### WHAT THE EXERCISE ASKS
Word for word, reproduce the listing that follows, excluding any pictures it contains.
Start of RAW DATA
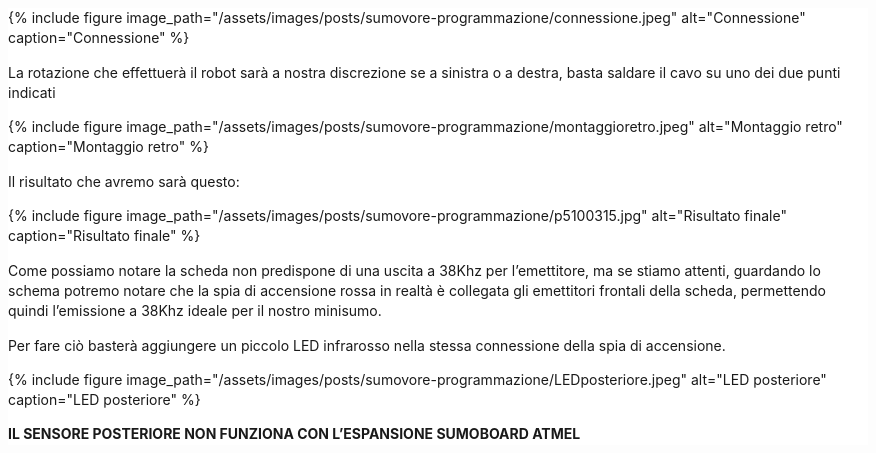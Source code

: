 {% include figure image_path="/assets/images/posts/sumovore-programmazione/connessione.jpeg" alt="Connessione" caption="Connessione" %}

La rotazione che effettuerà il robot sarà a nostra discrezione se a sinistra o a destra, basta saldare il cavo su uno dei due punti indicati

{% include figure image_path="/assets/images/posts/sumovore-programmazione/montaggioretro.jpeg" alt="Montaggio retro" caption="Montaggio retro" %}

Il risultato che avremo sarà questo:

{% include figure image_path="/assets/images/posts/sumovore-programmazione/p5100315.jpg" alt="Risultato finale" caption="Risultato finale" %}

Come possiamo notare la scheda non predispone di una uscita a 38Khz per l’emettitore, ma se stiamo attenti, guardando lo schema potremo notare che la spia di accensione rossa in realtà è collegata gli emettitori frontali della scheda, permettendo quindi l’emissione a 38Khz ideale per il nostro minisumo.

Per fare ciò basterà aggiungere un piccolo LED infrarosso nella stessa connessione della spia di accensione.

{% include figure image_path="/assets/images/posts/sumovore-programmazione/LEDposteriore.jpeg" alt="LED posteriore" caption="LED posteriore" %}

**IL SENSORE POSTERIORE NON FUNZIONA CON L’ESPANSIONE SUMOBOARD ATMEL**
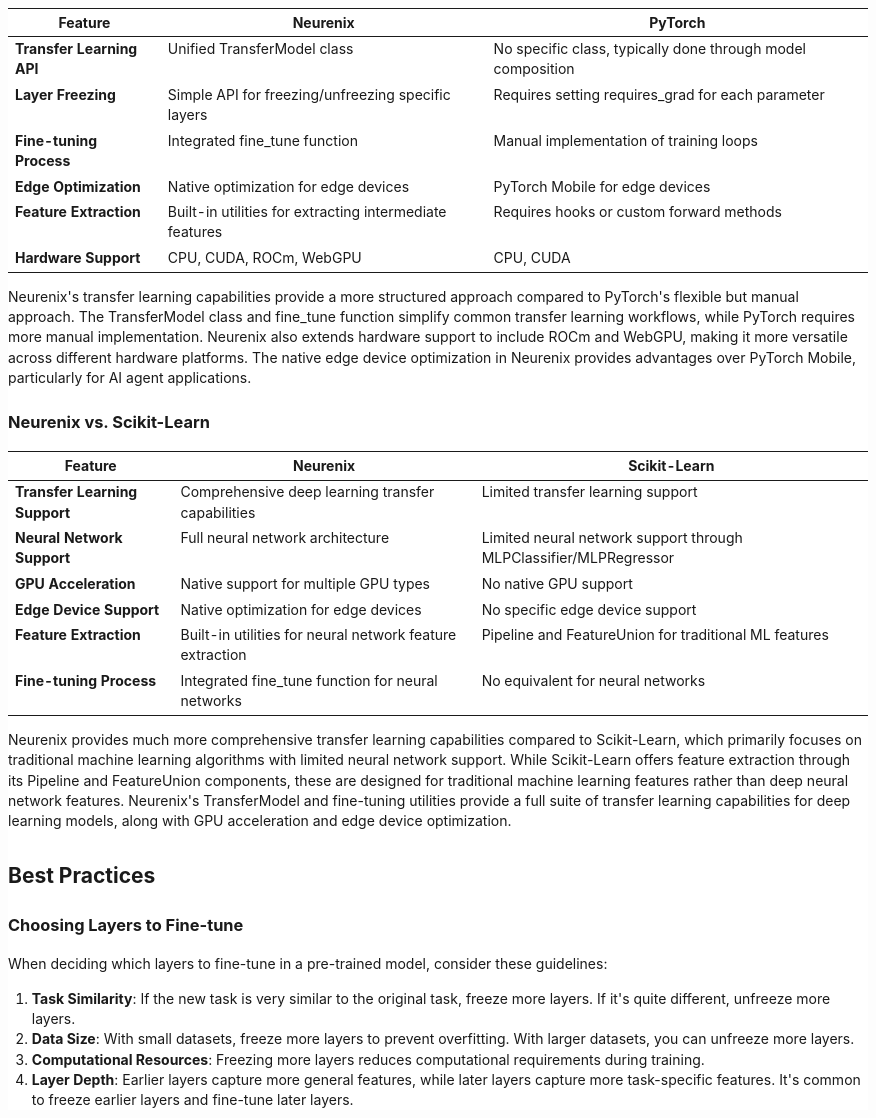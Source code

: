 | Feature | Neurenix | PyTorch |
|---------|----------|---------|
| **Transfer Learning API** | Unified TransferModel class | No specific class, typically done through model composition |
| **Layer Freezing** | Simple API for freezing/unfreezing specific layers | Requires setting requires_grad for each parameter |
| **Fine-tuning Process** | Integrated fine_tune function | Manual implementation of training loops |
| **Edge Optimization** | Native optimization for edge devices | PyTorch Mobile for edge devices |
| **Feature Extraction** | Built-in utilities for extracting intermediate features | Requires hooks or custom forward methods |
| **Hardware Support** | CPU, CUDA, ROCm, WebGPU | CPU, CUDA |

Neurenix's transfer learning capabilities provide a more structured approach compared to PyTorch's flexible but manual approach. The TransferModel class and fine_tune function simplify common transfer learning workflows, while PyTorch requires more manual implementation. Neurenix also extends hardware support to include ROCm and WebGPU, making it more versatile across different hardware platforms. The native edge device optimization in Neurenix provides advantages over PyTorch Mobile, particularly for AI agent applications.

### Neurenix vs. Scikit-Learn

| Feature | Neurenix | Scikit-Learn |
|---------|----------|--------------|
| **Transfer Learning Support** | Comprehensive deep learning transfer capabilities | Limited transfer learning support |
| **Neural Network Support** | Full neural network architecture | Limited neural network support through MLPClassifier/MLPRegressor |
| **GPU Acceleration** | Native support for multiple GPU types | No native GPU support |
| **Edge Device Support** | Native optimization for edge devices | No specific edge device support |
| **Feature Extraction** | Built-in utilities for neural network feature extraction | Pipeline and FeatureUnion for traditional ML features |
| **Fine-tuning Process** | Integrated fine_tune function for neural networks | No equivalent for neural networks |

Neurenix provides much more comprehensive transfer learning capabilities compared to Scikit-Learn, which primarily focuses on traditional machine learning algorithms with limited neural network support. While Scikit-Learn offers feature extraction through its Pipeline and FeatureUnion components, these are designed for traditional machine learning features rather than deep neural network features. Neurenix's TransferModel and fine-tuning utilities provide a full suite of transfer learning capabilities for deep learning models, along with GPU acceleration and edge device optimization.

## Best Practices

### Choosing Layers to Fine-tune

When deciding which layers to fine-tune in a pre-trained model, consider these guidelines:

1. **Task Similarity**: If the new task is very similar to the original task, freeze more layers. If it's quite different, unfreeze more layers.
2. **Data Size**: With small datasets, freeze more layers to prevent overfitting. With larger datasets, you can unfreeze more layers.
3. **Computational Resources**: Freezing more layers reduces computational requirements during training.
4. **Layer Depth**: Earlier layers capture more general features, while later layers capture more task-specific features. It's common to freeze earlier layers and fine-tune later layers.

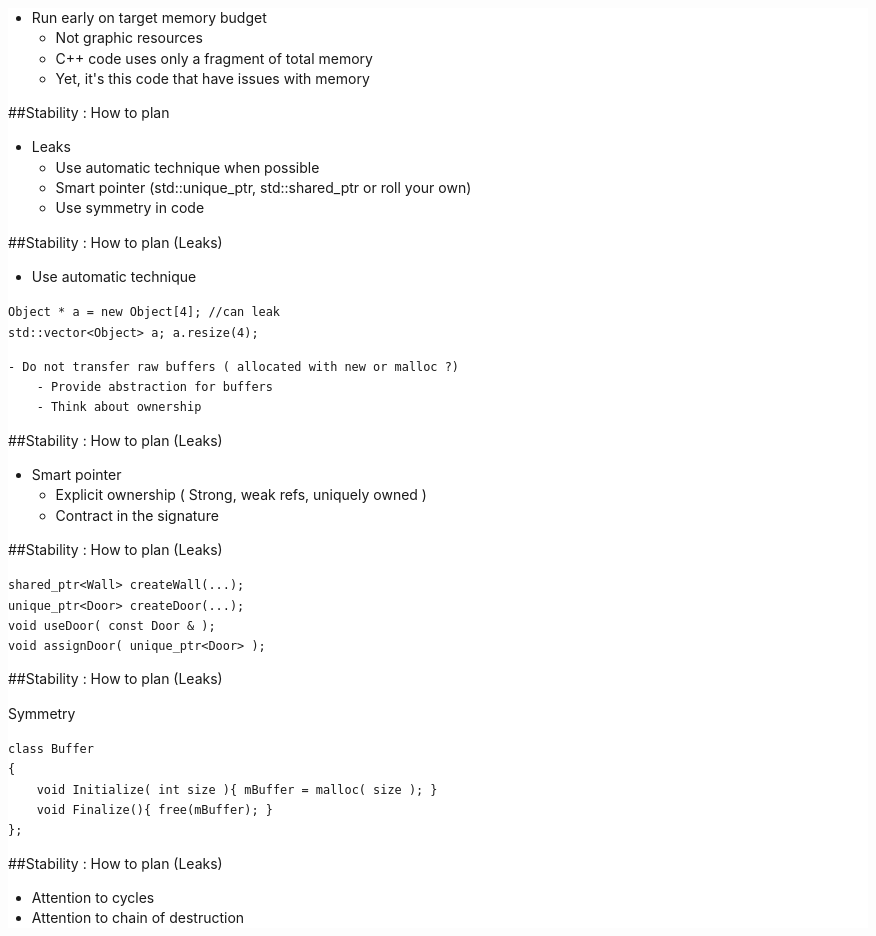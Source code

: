 - Run early on target memory budget
    - Not graphic resources
    - C++ code uses only a fragment of total memory
    - Yet, it's this code that have issues with memory


##Stability : How to plan

- Leaks
    - Use automatic technique when possible
    - Smart pointer (std::unique_ptr, std::shared_ptr or roll your own)
    - Use symmetry in code


##Stability : How to plan (Leaks)

- Use automatic technique
```
Object * a = new Object[4]; //can leak
std::vector<Object> a; a.resize(4);
```
    - Do not transfer raw buffers ( allocated with new or malloc ?)
        - Provide abstraction for buffers
        - Think about ownership


##Stability : How to plan (Leaks)

- Smart pointer
    - Explicit ownership ( Strong, weak refs, uniquely owned )
    - Contract in the signature


##Stability : How to plan (Leaks)

```
shared_ptr<Wall> createWall(...);
unique_ptr<Door> createDoor(...);
void useDoor( const Door & );
void assignDoor( unique_ptr<Door> );
```


##Stability : How to plan (Leaks)

Symmetry

```
class Buffer
{
    void Initialize( int size ){ mBuffer = malloc( size ); }
    void Finalize(){ free(mBuffer); }
};
```


##Stability : How to plan (Leaks)

- Attention to cycles
- Attention to chain of destruction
End of RAW DATA
### EXPECTED ANSWER
Source code

: {% include figure image_path="/assets/images/posts/sumovore-programmazione/connessione.jpeg" alt="Connessione" caption="Connessione" %}

La rotazione che effettuerà il robot sarà a nostra discrezione se a sinistra o a destra, basta saldare il cavo su uno dei due punti indicati

{% include figure image_path="/assets/images/posts/sumovore-programmazione/montaggioretro.jpeg" alt="Montaggio retro" caption="Montaggio retro" %}

Il risultato che avremo sarà questo:

{% include figure image_path="/assets/images/posts/sumovore-programmazione/p5100315.jpg" alt="Risultato finale" caption="Risultato finale" %}

Come possiamo notare la scheda non predispone di una uscita a 38Khz per l’emettitore, ma se stiamo attenti, guardando lo schema potremo notare che la spia di accensione rossa in realtà è collegata gli emettitori frontali della scheda, permettendo quindi l’emissione a 38Khz ideale per il nostro minisumo.

Per fare ciò basterà aggiungere un piccolo LED infrarosso nella stessa connessione della spia di accensione.

{% include figure image_path="/assets/images/posts/sumovore-programmazione/LEDposteriore.jpeg" alt="LED posteriore" caption="LED posteriore" %}

**IL SENSORE POSTERIORE NON FUNZIONA CON L’ESPANSIONE SUMOBOARD ATMEL**
Source code

: | Feature | Neurenix | PyTorch |
|---------|----------|---------|
| **Transfer Learning API** | Unified TransferModel class | No specific class, typically done through model composition |
| **Layer Freezing** | Simple API for freezing/unfreezing specific layers | Requires setting requires_grad for each parameter |
| **Fine-tuning Process** | Integrated fine_tune function | Manual implementation of training loops |
| **Edge Optimization** | Native optimization for edge devices | PyTorch Mobile for edge devices |
| **Feature Extraction** | Built-in utilities for extracting intermediate features | Requires hooks or custom forward methods |
| **Hardware Support** | CPU, CUDA, ROCm, WebGPU | CPU, CUDA |

Neurenix's transfer learning capabilities provide a more structured approach compared to PyTorch's flexible but manual approach. The TransferModel class and fine_tune function simplify common transfer learning workflows, while PyTorch requires more manual implementation. Neurenix also extends hardware support to include ROCm and WebGPU, making it more versatile across different hardware platforms. The native edge device optimization in Neurenix provides advantages over PyTorch Mobile, particularly for AI agent applications.

### Neurenix vs. Scikit-Learn

| Feature | Neurenix | Scikit-Learn |
|---------|----------|--------------|
| **Transfer Learning Support** | Comprehensive deep learning transfer capabilities | Limited transfer learning support |
| **Neural Network Support** | Full neural network architecture | Limited neural network support through MLPClassifier/MLPRegressor |
| **GPU Acceleration** | Native support for multiple GPU types | No native GPU support |
| **Edge Device Support** | Native optimization for edge devices | No specific edge device support |
| **Feature Extraction** | Built-in utilities for neural network feature extraction | Pipeline and FeatureUnion for traditional ML features |
| **Fine-tuning Process** | Integrated fine_tune function for neural networks | No equivalent for neural networks |

Neurenix provides much more comprehensive transfer learning capabilities compared to Scikit-Learn, which primarily focuses on traditional machine learning algorithms with limited neural network support. While Scikit-Learn offers feature extraction through its Pipeline and FeatureUnion components, these are designed for traditional machine learning features rather than deep neural network features. Neurenix's TransferModel and fine-tuning utilities provide a full suite of transfer learning capabilities for deep learning models, along with GPU acceleration and edge device optimization.

## Best Practices

### Choosing Layers to Fine-tune

When deciding which layers to fine-tune in a pre-trained model, consider these guidelines:

1. **Task Similarity**: If the new task is very similar to the original task, freeze more layers. If it's quite different, unfreeze more layers.
2. **Data Size**: With small datasets, freeze more layers to prevent overfitting. With larger datasets, you can unfreeze more layers.
3. **Computational Resources**: Freezing more layers reduces computational requirements during training.
4. **Layer Depth**: Earlier layers capture more general features, while later layers capture more task-specific features. It's common to freeze earlier layers and fine-tune later layers.

Source code

: - Run early on target memory budget
    - Not graphic resources
    - C++ code uses only a fragment of total memory
    - Yet, it's this code that have issues with memory


##Stability : How to plan

- Leaks
    - Use automatic technique when possible
    - Smart pointer (std::unique_ptr, std::shared_ptr or roll your own)
    - Use symmetry in code


##Stability : How to plan (Leaks)

- Use automatic technique
```
Object * a = new Object[4]; //can leak
std::vector<Object> a; a.resize(4);
```
    - Do not transfer raw buffers ( allocated with new or malloc ?)
        - Provide abstraction for buffers
        - Think about ownership


##Stability : How to plan (Leaks)

- Smart pointer
    - Explicit ownership ( Strong, weak refs, uniquely owned )
    - Contract in the signature


##Stability : How to plan (Leaks)

```
shared_ptr<Wall> createWall(...);
unique_ptr<Door> createDoor(...);
void useDoor( const Door & );
void assignDoor( unique_ptr<Door> );
```


##Stability : How to plan (Leaks)

Symmetry

```
class Buffer
{
    void Initialize( int size ){ mBuffer = malloc( size ); }
    void Finalize(){ free(mBuffer); }
};
```


##Stability : How to plan (Leaks)

- Attention to cycles
- Attention to chain of destruction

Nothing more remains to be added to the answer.